◆ Exercise goal
Among the records below, which lines contain the string "data"? Report them.

-- Opening Marker --

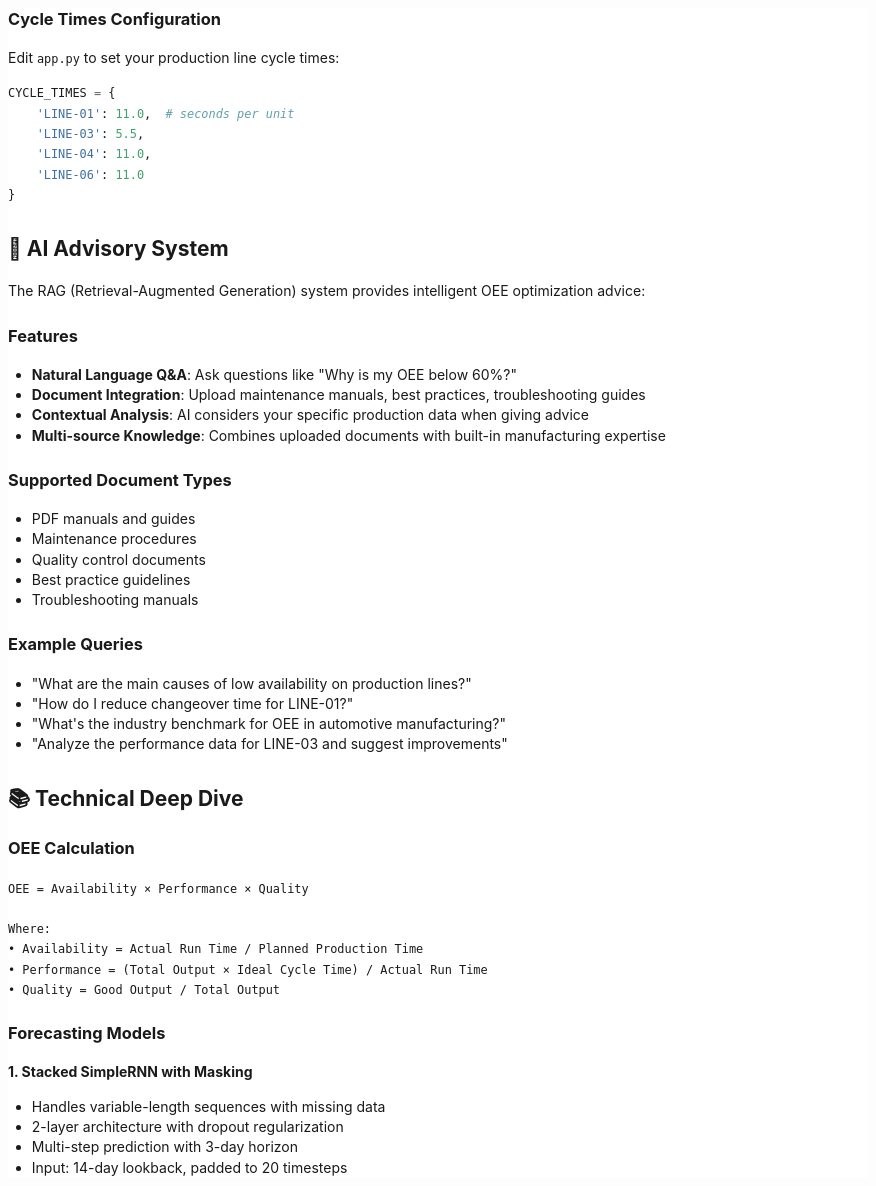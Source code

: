### Cycle Times Configuration
Edit `app.py` to set your production line cycle times:
```python
CYCLE_TIMES = {
    'LINE-01': 11.0,  # seconds per unit
    'LINE-03': 5.5,
    'LINE-04': 11.0,
    'LINE-06': 11.0
}
```

## 🤖 AI Advisory System

The RAG (Retrieval-Augmented Generation) system provides intelligent OEE optimization advice:

### Features
- **Natural Language Q&A**: Ask questions like "Why is my OEE below 60%?"
- **Document Integration**: Upload maintenance manuals, best practices, troubleshooting guides
- **Contextual Analysis**: AI considers your specific production data when giving advice
- **Multi-source Knowledge**: Combines uploaded documents with built-in manufacturing expertise

### Supported Document Types
- PDF manuals and guides
- Maintenance procedures
- Quality control documents
- Best practice guidelines
- Troubleshooting manuals

### Example Queries
- "What are the main causes of low availability on production lines?"
- "How do I reduce changeover time for LINE-01?"
- "What's the industry benchmark for OEE in automotive manufacturing?"
- "Analyze the performance data for LINE-03 and suggest improvements"

## 📚 Technical Deep Dive

### OEE Calculation
```
OEE = Availability × Performance × Quality

Where:
• Availability = Actual Run Time / Planned Production Time
• Performance = (Total Output × Ideal Cycle Time) / Actual Run Time  
• Quality = Good Output / Total Output
```

### Forecasting Models

**1. Stacked SimpleRNN with Masking**
- Handles variable-length sequences with missing data
- 2-layer architecture with dropout regularization
- Multi-step prediction with 3-day horizon
- Input: 14-day lookback, padded to 20 timesteps
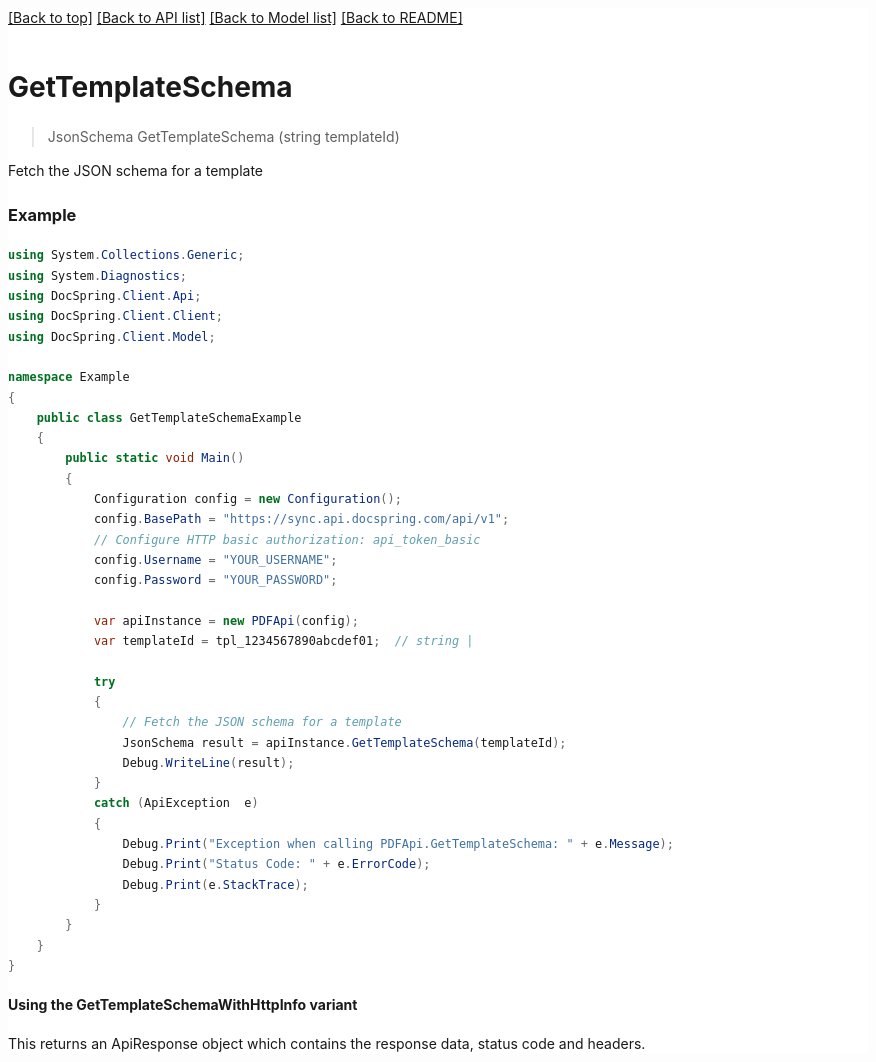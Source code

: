 [[Back to top]](#) [[Back to API list]](../README.md#documentation-for-api-endpoints) [[Back to Model list]](../README.md#documentation-for-models) [[Back to README]](../README.md)

<a id="gettemplateschema"></a>
# **GetTemplateSchema**
> JsonSchema GetTemplateSchema (string templateId)

Fetch the JSON schema for a template

### Example
```csharp
using System.Collections.Generic;
using System.Diagnostics;
using DocSpring.Client.Api;
using DocSpring.Client.Client;
using DocSpring.Client.Model;

namespace Example
{
    public class GetTemplateSchemaExample
    {
        public static void Main()
        {
            Configuration config = new Configuration();
            config.BasePath = "https://sync.api.docspring.com/api/v1";
            // Configure HTTP basic authorization: api_token_basic
            config.Username = "YOUR_USERNAME";
            config.Password = "YOUR_PASSWORD";

            var apiInstance = new PDFApi(config);
            var templateId = tpl_1234567890abcdef01;  // string | 

            try
            {
                // Fetch the JSON schema for a template
                JsonSchema result = apiInstance.GetTemplateSchema(templateId);
                Debug.WriteLine(result);
            }
            catch (ApiException  e)
            {
                Debug.Print("Exception when calling PDFApi.GetTemplateSchema: " + e.Message);
                Debug.Print("Status Code: " + e.ErrorCode);
                Debug.Print(e.StackTrace);
            }
        }
    }
}
```

#### Using the GetTemplateSchemaWithHttpInfo variant
This returns an ApiResponse object which contains the response data, status code and headers.
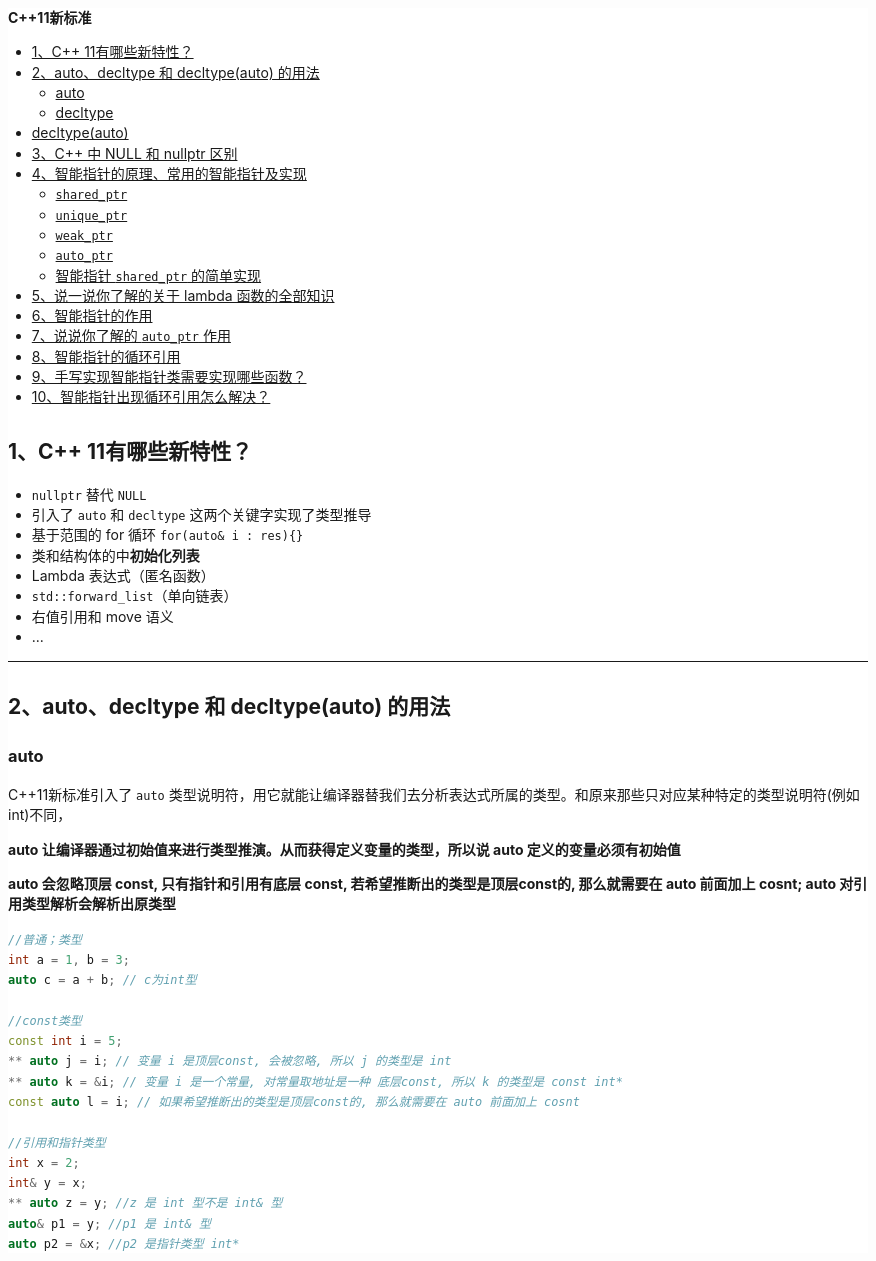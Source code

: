 **C++11新标准**

- [1、C++ 11有哪些新特性？](#1c-11有哪些新特性)
- [2、auto、decltype 和 decltype(auto) 的用法](#2autodecltype-和-decltypeauto-的用法)
  - [auto](#auto)
  - [decltype](#decltype)
- [decltype(auto)](#decltypeauto)
- [3、C++ 中 NULL 和 nullptr 区别](#3c-中-null-和-nullptr-区别)
- [4、智能指针的原理、常用的智能指针及实现](#4智能指针的原理常用的智能指针及实现)
  - [`shared_ptr`](#shared_ptr)
  - [`unique_ptr`](#unique_ptr)
  - [`weak_ptr`](#weak_ptr)
  - [`auto_ptr`](#auto_ptr)
  - [智能指针 `shared_ptr` 的简单实现](#智能指针-shared_ptr-的简单实现)
- [5、说一说你了解的关于 lambda 函数的全部知识](#5说一说你了解的关于-lambda-函数的全部知识)
- [6、智能指针的作用](#6智能指针的作用)
- [7、说说你了解的 `auto_ptr` 作用](#7说说你了解的-auto_ptr-作用)
- [8、智能指针的循环引用](#8智能指针的循环引用)
- [9、手写实现智能指针类需要实现哪些函数？](#9手写实现智能指针类需要实现哪些函数)
- [10、智能指针出现循环引用怎么解决？](#10智能指针出现循环引用怎么解决)

## 1、C++ 11有哪些新特性？

*   `nullptr` 替代 `NULL`
*   引入了 `auto` 和 `decltype` 这两个关键字实现了类型推导
*   基于范围的 for 循环 `for(auto& i : res){}`
*   类和结构体的中**初始化列表**
*   Lambda 表达式（匿名函数）
*   `std::forward_list`（单向链表）
*   右值引用和 move 语义
*   ...

---

## 2、auto、decltype 和 decltype(auto) 的用法

### auto

C++11新标准引入了 `auto` 类型说明符，用它就能让编译器替我们去分析表达式所属的类型。和原来那些只对应某种特定的类型说明符(例如 int)不同，

**auto 让编译器通过初始值来进行类型推演。从而获得定义变量的类型，所以说 auto 定义的变量必须有初始值**

**auto 会忽略顶层 const, 只有指针和引用有底层 const, 若希望推断出的类型是顶层const的, 那么就需要在 auto 前面加上 cosnt; auto 对引用类型解析会解析出原类型**

```c++
//普通；类型
int a = 1, b = 3;
auto c = a + b; // c为int型

//const类型
const int i = 5;
** auto j = i; // 变量 i 是顶层const, 会被忽略, 所以 j 的类型是 int
** auto k = &i; // 变量 i 是一个常量, 对常量取地址是一种 底层const, 所以 k 的类型是 const int*
const auto l = i; // 如果希望推断出的类型是顶层const的, 那么就需要在 auto 前面加上 cosnt

//引用和指针类型
int x = 2;
int& y = x;
** auto z = y; //z 是 int 型不是 int& 型
auto& p1 = y; //p1 是 int& 型
auto p2 = &x; //p2 是指针类型 int*
```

-- Closing Marker --

◆ Result for this task
- **Contextual Analysis**: AI considers your specific production data when giving advice
- "Analyze the performance data for LINE-03 and suggest improvements"
- Handles variable-length sequences with missing data
This returns an ApiResponse object which contains the response data, status code and headers.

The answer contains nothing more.